> **PROMPT**:
Transcribe exactly everything in the data below from the line containing "após o quique." down to the line containing "## Boas Práticas para Dink Tático", both lines included and nothing further.

........

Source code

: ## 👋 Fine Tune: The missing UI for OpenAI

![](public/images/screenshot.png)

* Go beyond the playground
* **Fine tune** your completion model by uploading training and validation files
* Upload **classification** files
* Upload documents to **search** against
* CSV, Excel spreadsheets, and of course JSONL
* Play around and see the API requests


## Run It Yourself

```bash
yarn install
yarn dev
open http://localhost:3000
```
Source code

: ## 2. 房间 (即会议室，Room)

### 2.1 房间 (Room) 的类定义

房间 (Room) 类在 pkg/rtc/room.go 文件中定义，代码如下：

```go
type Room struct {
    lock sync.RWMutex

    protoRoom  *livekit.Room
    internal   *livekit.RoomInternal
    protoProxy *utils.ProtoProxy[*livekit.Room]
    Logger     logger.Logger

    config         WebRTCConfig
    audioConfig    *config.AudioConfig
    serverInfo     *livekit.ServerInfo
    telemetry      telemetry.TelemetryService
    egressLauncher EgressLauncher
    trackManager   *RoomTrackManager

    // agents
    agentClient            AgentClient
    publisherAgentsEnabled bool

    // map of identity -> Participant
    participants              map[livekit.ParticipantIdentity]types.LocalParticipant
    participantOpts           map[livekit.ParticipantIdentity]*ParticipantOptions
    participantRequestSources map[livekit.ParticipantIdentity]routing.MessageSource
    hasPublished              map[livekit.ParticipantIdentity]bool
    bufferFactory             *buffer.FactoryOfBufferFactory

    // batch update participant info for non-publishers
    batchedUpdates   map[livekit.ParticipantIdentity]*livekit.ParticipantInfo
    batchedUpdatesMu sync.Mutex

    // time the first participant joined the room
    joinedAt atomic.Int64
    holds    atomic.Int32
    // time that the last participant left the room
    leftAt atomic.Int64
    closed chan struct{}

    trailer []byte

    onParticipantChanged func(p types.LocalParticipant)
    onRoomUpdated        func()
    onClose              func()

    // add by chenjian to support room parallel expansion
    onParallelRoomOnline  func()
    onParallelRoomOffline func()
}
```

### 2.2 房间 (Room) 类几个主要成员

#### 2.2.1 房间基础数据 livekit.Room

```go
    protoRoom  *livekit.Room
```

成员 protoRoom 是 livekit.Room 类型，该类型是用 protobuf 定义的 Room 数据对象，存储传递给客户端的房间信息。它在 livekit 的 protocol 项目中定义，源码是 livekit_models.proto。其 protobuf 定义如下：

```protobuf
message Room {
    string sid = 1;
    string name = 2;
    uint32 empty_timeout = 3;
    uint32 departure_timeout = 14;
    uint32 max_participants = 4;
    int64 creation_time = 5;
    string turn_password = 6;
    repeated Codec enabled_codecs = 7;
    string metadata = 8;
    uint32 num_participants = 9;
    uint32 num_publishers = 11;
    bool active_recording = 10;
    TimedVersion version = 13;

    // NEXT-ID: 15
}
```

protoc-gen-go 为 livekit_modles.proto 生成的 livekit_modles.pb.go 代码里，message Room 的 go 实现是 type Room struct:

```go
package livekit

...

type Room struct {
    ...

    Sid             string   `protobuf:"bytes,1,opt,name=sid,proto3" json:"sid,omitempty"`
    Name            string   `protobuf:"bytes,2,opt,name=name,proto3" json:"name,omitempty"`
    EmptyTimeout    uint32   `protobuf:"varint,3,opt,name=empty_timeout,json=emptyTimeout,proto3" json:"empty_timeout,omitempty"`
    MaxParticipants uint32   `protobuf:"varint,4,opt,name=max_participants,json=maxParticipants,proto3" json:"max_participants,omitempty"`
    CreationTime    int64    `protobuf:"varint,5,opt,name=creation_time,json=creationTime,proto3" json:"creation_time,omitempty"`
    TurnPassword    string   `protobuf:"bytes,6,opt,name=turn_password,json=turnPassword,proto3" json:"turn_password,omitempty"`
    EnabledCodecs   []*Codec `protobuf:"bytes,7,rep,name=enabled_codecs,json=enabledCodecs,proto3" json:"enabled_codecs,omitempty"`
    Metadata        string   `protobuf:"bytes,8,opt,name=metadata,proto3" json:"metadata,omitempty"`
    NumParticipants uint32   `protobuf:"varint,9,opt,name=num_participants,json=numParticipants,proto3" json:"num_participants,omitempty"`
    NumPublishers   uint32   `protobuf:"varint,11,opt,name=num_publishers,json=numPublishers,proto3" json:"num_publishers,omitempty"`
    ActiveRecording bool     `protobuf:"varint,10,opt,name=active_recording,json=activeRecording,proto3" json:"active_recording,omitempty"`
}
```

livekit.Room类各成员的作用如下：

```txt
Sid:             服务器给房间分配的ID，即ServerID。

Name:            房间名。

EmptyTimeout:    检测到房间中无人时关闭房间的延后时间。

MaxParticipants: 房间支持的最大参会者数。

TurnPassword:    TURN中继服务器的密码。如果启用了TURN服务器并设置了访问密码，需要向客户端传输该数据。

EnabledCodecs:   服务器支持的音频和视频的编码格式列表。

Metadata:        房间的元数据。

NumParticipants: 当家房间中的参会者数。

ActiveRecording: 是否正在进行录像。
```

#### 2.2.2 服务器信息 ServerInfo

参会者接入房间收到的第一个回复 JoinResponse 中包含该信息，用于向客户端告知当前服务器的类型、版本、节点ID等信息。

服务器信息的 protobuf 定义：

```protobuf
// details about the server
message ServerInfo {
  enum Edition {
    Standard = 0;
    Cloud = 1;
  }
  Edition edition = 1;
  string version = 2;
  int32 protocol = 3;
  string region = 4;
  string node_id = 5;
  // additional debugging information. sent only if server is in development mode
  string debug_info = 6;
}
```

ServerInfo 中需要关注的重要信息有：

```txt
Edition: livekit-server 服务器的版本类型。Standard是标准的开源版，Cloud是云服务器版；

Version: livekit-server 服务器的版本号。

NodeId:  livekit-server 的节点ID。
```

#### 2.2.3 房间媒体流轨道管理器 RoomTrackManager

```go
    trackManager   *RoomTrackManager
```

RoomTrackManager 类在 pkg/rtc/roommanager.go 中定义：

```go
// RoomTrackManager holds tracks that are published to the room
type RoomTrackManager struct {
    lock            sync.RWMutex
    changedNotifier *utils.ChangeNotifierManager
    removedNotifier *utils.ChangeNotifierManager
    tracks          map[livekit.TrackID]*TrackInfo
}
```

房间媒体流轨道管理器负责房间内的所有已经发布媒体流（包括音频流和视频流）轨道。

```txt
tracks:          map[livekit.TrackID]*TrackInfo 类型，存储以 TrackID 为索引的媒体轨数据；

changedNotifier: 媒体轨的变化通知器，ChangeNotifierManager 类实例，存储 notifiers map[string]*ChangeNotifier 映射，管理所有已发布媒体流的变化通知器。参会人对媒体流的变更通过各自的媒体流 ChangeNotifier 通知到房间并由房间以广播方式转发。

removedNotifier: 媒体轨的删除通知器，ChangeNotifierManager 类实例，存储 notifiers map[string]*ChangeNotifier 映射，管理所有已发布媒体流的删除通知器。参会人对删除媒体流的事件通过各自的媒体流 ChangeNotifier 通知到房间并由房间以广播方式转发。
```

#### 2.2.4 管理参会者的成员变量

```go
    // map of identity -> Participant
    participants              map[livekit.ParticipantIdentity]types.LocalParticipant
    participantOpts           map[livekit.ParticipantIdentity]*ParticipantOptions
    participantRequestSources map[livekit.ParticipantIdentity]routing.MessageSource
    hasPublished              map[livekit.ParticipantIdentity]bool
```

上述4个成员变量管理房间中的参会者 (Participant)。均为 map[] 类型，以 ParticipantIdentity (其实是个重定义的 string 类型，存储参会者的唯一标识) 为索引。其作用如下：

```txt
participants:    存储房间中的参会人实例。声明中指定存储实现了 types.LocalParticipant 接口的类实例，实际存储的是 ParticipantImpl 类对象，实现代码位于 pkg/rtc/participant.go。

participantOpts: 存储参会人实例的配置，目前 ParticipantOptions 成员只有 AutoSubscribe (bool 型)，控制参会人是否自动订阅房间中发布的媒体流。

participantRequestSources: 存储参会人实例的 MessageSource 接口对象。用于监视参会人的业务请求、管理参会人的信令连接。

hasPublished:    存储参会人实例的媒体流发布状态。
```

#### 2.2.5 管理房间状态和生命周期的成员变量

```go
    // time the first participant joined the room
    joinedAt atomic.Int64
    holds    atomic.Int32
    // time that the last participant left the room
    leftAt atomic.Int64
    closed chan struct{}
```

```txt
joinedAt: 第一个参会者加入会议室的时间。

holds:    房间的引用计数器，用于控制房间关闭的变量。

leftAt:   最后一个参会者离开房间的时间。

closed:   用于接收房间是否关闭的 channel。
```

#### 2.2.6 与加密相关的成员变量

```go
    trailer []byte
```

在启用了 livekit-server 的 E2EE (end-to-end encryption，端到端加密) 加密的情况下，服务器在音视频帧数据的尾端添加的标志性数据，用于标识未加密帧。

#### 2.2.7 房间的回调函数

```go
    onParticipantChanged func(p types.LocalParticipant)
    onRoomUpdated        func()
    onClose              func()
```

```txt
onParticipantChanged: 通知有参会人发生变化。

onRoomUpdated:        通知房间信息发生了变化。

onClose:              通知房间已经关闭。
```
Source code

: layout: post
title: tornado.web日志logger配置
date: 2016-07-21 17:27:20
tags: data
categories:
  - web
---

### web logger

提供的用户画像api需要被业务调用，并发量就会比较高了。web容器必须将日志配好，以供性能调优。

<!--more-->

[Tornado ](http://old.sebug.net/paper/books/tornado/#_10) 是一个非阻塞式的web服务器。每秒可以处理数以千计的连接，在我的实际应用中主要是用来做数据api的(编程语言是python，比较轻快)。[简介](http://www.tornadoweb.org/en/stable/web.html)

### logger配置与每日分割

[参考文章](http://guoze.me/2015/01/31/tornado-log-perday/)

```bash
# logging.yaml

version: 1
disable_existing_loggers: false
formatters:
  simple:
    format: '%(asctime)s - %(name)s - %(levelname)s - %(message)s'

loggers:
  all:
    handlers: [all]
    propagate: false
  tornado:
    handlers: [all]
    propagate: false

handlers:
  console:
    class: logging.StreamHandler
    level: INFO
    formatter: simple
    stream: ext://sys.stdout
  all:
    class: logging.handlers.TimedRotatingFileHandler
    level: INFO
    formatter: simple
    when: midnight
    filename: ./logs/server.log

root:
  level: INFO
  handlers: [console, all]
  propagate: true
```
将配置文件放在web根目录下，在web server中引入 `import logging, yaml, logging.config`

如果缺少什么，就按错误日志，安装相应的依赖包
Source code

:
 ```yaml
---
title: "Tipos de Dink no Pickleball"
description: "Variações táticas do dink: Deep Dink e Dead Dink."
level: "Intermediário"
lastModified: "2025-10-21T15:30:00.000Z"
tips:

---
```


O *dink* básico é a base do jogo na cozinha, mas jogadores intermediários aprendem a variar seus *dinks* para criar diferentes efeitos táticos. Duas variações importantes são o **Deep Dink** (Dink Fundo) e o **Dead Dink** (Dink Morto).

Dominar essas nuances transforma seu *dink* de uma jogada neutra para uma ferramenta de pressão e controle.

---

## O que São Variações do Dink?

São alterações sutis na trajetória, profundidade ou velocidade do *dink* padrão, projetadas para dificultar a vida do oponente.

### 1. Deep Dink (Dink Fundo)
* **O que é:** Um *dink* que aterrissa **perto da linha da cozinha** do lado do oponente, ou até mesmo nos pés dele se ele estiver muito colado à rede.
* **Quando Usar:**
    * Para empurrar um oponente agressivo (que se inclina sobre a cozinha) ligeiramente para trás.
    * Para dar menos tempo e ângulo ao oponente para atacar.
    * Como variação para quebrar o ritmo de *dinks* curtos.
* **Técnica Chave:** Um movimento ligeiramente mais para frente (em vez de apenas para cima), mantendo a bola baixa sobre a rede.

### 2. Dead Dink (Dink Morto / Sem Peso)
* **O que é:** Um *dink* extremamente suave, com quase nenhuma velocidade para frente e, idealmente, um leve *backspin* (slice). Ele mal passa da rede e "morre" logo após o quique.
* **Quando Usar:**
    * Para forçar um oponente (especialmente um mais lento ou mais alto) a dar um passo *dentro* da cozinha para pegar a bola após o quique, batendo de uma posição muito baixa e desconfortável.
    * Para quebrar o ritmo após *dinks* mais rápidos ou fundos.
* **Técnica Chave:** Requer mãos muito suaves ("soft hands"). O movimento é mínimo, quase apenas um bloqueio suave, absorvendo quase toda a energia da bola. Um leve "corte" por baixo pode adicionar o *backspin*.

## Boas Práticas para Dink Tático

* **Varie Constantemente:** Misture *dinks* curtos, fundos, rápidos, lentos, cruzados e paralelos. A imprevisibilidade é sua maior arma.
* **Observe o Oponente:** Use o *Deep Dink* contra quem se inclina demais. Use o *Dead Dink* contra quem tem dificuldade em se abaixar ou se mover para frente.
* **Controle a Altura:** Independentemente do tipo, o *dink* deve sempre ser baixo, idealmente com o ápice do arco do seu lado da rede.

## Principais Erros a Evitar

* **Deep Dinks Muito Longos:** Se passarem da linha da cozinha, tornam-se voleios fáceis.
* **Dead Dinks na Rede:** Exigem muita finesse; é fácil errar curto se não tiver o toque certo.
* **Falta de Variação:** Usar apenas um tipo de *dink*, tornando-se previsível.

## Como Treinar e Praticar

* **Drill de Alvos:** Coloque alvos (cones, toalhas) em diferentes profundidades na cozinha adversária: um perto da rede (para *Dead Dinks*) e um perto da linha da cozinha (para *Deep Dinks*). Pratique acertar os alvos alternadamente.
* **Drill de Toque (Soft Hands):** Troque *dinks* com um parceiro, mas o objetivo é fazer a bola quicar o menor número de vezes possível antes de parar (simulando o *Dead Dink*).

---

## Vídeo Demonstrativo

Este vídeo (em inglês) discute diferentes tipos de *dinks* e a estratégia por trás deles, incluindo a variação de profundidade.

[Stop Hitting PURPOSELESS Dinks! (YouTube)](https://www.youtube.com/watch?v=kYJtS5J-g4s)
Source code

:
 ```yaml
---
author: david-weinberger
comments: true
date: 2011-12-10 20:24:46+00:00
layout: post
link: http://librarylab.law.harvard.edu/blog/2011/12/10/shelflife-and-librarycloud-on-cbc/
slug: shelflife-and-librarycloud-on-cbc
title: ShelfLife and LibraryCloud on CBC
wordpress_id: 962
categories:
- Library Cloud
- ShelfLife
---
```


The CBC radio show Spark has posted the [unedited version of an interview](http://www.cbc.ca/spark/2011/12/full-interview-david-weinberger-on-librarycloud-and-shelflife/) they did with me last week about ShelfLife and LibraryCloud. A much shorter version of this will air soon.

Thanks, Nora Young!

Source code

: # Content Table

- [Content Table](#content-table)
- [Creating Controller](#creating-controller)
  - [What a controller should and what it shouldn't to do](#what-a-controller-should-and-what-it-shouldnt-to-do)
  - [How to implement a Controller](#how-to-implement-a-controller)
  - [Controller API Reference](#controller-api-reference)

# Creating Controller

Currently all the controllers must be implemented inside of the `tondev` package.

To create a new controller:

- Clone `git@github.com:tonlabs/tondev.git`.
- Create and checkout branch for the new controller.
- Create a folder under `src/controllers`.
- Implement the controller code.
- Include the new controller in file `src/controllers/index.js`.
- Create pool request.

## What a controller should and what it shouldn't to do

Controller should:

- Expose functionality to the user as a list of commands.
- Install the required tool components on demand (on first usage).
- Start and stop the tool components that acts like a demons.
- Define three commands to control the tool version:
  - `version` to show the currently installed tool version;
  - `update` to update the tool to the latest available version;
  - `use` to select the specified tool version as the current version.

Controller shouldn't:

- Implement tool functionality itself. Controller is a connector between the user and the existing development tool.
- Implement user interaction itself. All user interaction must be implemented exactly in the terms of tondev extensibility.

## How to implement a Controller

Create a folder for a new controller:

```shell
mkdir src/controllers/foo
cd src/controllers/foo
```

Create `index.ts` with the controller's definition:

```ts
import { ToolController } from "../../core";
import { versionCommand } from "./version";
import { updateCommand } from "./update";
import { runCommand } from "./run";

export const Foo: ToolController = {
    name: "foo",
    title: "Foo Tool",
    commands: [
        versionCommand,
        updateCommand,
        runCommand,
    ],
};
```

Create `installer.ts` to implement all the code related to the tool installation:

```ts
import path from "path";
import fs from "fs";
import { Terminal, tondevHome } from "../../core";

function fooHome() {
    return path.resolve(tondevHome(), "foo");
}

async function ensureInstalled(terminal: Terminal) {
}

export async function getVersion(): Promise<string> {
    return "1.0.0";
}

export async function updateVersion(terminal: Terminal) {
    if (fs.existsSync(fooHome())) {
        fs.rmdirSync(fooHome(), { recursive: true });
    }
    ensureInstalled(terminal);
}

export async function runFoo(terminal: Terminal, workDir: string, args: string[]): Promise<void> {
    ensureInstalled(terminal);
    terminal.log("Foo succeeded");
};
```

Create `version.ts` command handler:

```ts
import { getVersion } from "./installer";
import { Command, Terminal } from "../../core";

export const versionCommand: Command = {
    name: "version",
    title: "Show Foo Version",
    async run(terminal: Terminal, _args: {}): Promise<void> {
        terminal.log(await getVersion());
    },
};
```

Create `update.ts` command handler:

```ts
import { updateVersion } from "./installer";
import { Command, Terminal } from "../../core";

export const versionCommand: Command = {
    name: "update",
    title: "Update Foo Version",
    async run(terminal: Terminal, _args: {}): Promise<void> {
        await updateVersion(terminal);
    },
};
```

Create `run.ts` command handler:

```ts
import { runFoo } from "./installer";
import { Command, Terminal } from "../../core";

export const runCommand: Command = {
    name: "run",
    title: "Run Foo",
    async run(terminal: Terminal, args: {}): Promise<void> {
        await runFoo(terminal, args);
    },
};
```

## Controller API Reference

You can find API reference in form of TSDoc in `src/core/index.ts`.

........

> **REPLY TO THE TASK**:
* **O que é:** Um *dink* extremamente suave, com quase nenhuma velocidade para frente e, idealmente, um leve *backspin* (slice). Ele mal passa da rede e "morre" logo após o quique.
* **Quando Usar:**
    * Para forçar um oponente (especialmente um mais lento ou mais alto) a dar um passo *dentro* da cozinha para pegar a bola após o quique, batendo de uma posição muito baixa e desconfortável.
    * Para quebrar o ritmo após *dinks* mais rápidos ou fundos.
* **Técnica Chave:** Requer mãos muito suaves ("soft hands"). O movimento é mínimo, quase apenas um bloqueio suave, absorvendo quase toda a energia da bola. Um leve "corte" por baixo pode adicionar o *backspin*.

## Boas Práticas para Dink Tático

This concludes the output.